╭─ Source records

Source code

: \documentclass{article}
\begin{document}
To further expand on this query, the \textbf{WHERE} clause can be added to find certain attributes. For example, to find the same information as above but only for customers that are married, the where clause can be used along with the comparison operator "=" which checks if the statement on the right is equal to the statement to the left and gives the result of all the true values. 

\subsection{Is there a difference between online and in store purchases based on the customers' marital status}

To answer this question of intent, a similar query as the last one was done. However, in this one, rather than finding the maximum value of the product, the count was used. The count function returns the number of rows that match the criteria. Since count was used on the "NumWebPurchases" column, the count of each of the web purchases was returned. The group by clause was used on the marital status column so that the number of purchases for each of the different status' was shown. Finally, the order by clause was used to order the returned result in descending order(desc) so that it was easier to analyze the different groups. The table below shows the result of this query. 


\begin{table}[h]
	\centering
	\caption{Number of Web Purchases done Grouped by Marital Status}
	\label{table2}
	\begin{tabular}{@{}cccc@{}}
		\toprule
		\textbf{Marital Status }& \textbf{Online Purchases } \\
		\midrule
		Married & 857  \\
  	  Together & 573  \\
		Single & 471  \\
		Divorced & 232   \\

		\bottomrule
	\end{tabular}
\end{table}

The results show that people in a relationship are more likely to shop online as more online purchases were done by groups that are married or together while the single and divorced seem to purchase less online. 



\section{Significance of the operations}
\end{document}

╰─
╭─ Source records

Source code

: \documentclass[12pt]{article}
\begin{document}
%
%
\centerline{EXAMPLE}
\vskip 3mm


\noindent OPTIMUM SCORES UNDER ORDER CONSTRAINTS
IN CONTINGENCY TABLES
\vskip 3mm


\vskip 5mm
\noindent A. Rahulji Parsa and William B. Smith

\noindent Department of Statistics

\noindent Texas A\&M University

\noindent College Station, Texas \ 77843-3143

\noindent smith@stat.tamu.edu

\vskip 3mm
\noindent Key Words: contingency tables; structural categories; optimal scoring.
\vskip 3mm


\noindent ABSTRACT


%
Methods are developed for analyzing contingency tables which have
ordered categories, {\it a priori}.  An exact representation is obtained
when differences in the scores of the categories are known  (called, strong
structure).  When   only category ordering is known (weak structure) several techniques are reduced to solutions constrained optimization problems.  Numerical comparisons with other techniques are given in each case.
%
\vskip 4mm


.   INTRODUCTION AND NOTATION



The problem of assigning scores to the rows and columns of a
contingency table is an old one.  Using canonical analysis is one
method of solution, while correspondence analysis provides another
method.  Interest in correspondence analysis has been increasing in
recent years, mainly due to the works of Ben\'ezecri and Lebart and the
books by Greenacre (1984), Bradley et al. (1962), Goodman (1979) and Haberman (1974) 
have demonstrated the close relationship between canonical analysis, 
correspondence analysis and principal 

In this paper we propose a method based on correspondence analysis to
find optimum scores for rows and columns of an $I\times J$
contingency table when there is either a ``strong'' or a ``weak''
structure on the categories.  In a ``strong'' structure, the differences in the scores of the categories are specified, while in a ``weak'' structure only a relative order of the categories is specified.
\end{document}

╰─

Exercise instructions: Read through the entries above, and wherever a line holds the string "Texas", copy it.

Your solution:
\noindent Texas A\&M University
\noindent College Station, Texas \ 77843-3143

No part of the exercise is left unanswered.